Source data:
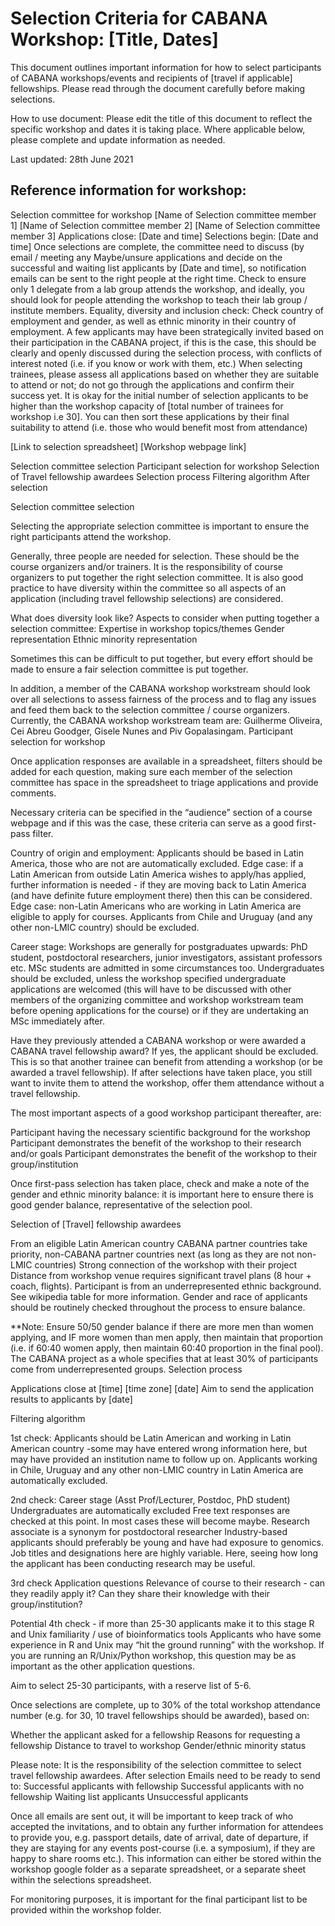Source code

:# Selection Criteria for CABANA Workshop: [Title, Dates]

This document outlines important information for how to select participants of CABANA workshops/events and recipients of [travel if applicable] fellowships. Please read through the document carefully before making selections.

How to use document: Please edit the title of this document to reflect the specific workshop and dates it is taking place. Where applicable below, please complete and update information as needed.

Last updated: 28th June 2021

## Reference information for workshop:

Selection committee for workshop
[Name of Selection committee member 1]
[Name of Selection committee member 2]
[Name of Selection committee member 3]
Applications close: [Date and time]
Selections begin: [Date and time]
Once selections are complete, the committee need to discuss (by email / meeting any Maybe/unsure applications and decide on the successful and waiting list applicants by [Date and time], so notification emails can be sent to the right people at the right time.
Check to ensure only 1 delegate from a lab group attends the workshop, and ideally, you should look for people attending the workshop to teach their lab group / institute members. 
Equality, diversity and inclusion check: Check country of employment and gender, as well as ethnic minority in their country of employment.
A few applicants may have been strategically invited based on their participation in the CABANA project, if this is the case, this should be clearly and openly discussed during the selection process, with conflicts of interest noted (i.e. if you know or work with them, etc.)
When selecting trainees, please assess all applications based on whether they are suitable to attend or not; do not go through the applications and confirm their success yet. It is okay for the initial number of selection applicants to be higher than the workshop capacity of [total number of trainees for workshop i.e 30]. You can then sort these applications by their final suitability to attend (i.e. those who would benefit most from attendance)

[Link to selection spreadsheet]
[Workshop webpage link]

Selection committee selection
Participant selection for workshop
Selection of Travel fellowship awardees
Selection process
Filtering algorithm
After selection


Selection committee selection

Selecting the appropriate selection committee is important to ensure the right participants attend the workshop.

Generally, three people are needed for selection. These should be the course organizers and/or trainers. It is the responsibility of course organizers to put together the right selection committee. It is also good practice to have diversity within the committee so all aspects of an application (including travel fellowship selections) are considered.

What does diversity look like? Aspects to consider when putting together a selection committee:
Expertise in workshop topics/themes
Gender representation
Ethnic minority representation

Sometimes this can be difficult to put together, but every effort should be made to ensure a fair selection committee is put together.


In addition, a member of the CABANA workshop workstream should look over all selections to assess fairness of the process and to flag any issues and feed them back to the selection committee / course organizers.
Currently, the CABANA workshop workstream team are: Guilherme Oliveira, Cei Abreu Goodger, Gisele Nunes and Piv Gopalasingam.
Participant selection for workshop

Once application responses are available in a spreadsheet, filters should be added for each question, making sure each member of the selection committee has space in the spreadsheet to triage applications and provide comments.

Necessary criteria can be specified in the “audience” section of a course webpage and if this was the case, these criteria can serve as a good first-pass filter. 

Country of origin and employment: 
Applicants should be based in Latin America, those who are not are automatically excluded.
Edge case: if a Latin American from outside Latin America wishes to apply/has applied, further information is needed - if they are moving back to Latin America (and have definite future employment there) then this can be considered.
Edge case: non-Latin Americans who are working in Latin America are eligible to apply for courses.
Applicants from Chile and Uruguay (and any other non-LMIC country) should be excluded.

Career stage: 
Workshops are generally for postgraduates upwards: PhD student, postdoctoral researchers, junior investigators, assistant professors etc.
MSc students are admitted in some circumstances too.
Undergraduates should be excluded, unless the workshop specified undergraduate applications are welcomed (this will have to be discussed with other members of the organizing committee and workshop workstream team before opening applications for the course) or if they are undertaking an MSc immediately after.

Have they previously attended a CABANA workshop or were awarded a CABANA travel fellowship award?
If yes, the applicant should be excluded. This is so that another trainee can benefit from attending a workshop (or be awarded a travel fellowship).
If after selections have taken place, you still want to invite them to attend the workshop, offer them attendance without a travel fellowship.


The most important aspects of a good workshop participant thereafter, are:

Participant having the necessary scientific background for the workshop
Participant demonstrates the benefit of the workshop to their research and/or goals
Participant demonstrates the benefit of the workshop to their group/institution

Once first-pass selection has taken place, check and make a note of the gender and ethnic minority balance: it is important here to ensure there is good gender balance, representative of the selection pool.


Selection of [Travel] fellowship awardees

From an eligible Latin American country
CABANA partner countries take priority, non-CABANA partner countries next (as long as they are not non-LMIC countries)
Strong connection of the workshop with their project
Distance from workshop venue requires significant travel plans (8 hour + coach, flights).
Participant is from an underrepresented ethnic background. See wikipedia table for more information.
Gender and race of applicants should be routinely checked throughout the process to ensure balance.

**Note: Ensure 50/50 gender balance if there are more men than women applying, and IF more women than men apply, then maintain that proportion (i.e. if 60:40 women apply, then maintain 60:40 proportion in the final pool). The CABANA project as a whole specifies that at least 30% of participants come from underrepresented groups.
Selection process

Applications close at [time] [time zone] [date]
Aim to send the application results to applicants by [date]

Filtering algorithm

1st check: Applicants should be Latin American and working in Latin American country
-some may have entered wrong information here, but may have provided an institution name to follow up on.
Applicants working in Chile, Uruguay and any other non-LMIC country in Latin America are automatically excluded.

2nd check: Career stage (Asst Prof/Lecturer, Postdoc, PhD student)
Undergraduates are automatically excluded
Free text responses are checked at this point. In most cases these will become maybe.
Research associate is a synonym for postdoctoral researcher
Industry-based applicants should preferably be young and have had exposure to genomics. Job titles and designations here are highly variable.
Here, seeing how long the applicant has been conducting research may be useful.


3rd check
Application questions
Relevance of course to their research - can they readily apply it?
Can they share their knowledge with their group/institution?

Potential 4th check - if more than 25-30 applicants make it to this stage
R and Unix familiarity / use of bioinformatics tools
Applicants who have some experience in R and Unix may “hit the ground running” with the workshop.
If you are running an R/Unix/Python workshop, this question may be as important as the other application questions.


Aim to select 25-30 participants, with a reserve list of 5-6.

Once selections are complete, up to 30% of the total workshop attendance number (e.g. for 30, 10 travel fellowships should be awarded), based on:

Whether the applicant asked for a fellowship
Reasons for requesting a fellowship
Distance to travel to workshop
Gender/ethnic minority status

Please note: It is the responsibility of the selection committee to select travel fellowship awardees.
After selection
Emails need to be ready to send to:
Successful applicants with fellowship
Successful applicants with no fellowship
Waiting list applicants 
Unsuccessful applicants

Once all emails are sent out, it will be important to keep track of who accepted the invitations, and to obtain any further information for attendees to provide you, e.g. passport details, date of arrival, date of departure, if they are staying for any events post-course (i.e. a symposium), if they are happy to share rooms etc.). This information can either be stored within the workshop google folder as a separate spreadsheet, or a separate sheet within the selections spreadsheet.

For monitoring purposes, it is important for the final participant list to be provided within the workshop folder.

**Exercise details**
Please find, in the entries above, every line where "eligible" occurs, and copy it.

**Solution to this task**
Edge case: non-Latin Americans who are working in Latin America are eligible to apply for courses.
From an eligible Latin American country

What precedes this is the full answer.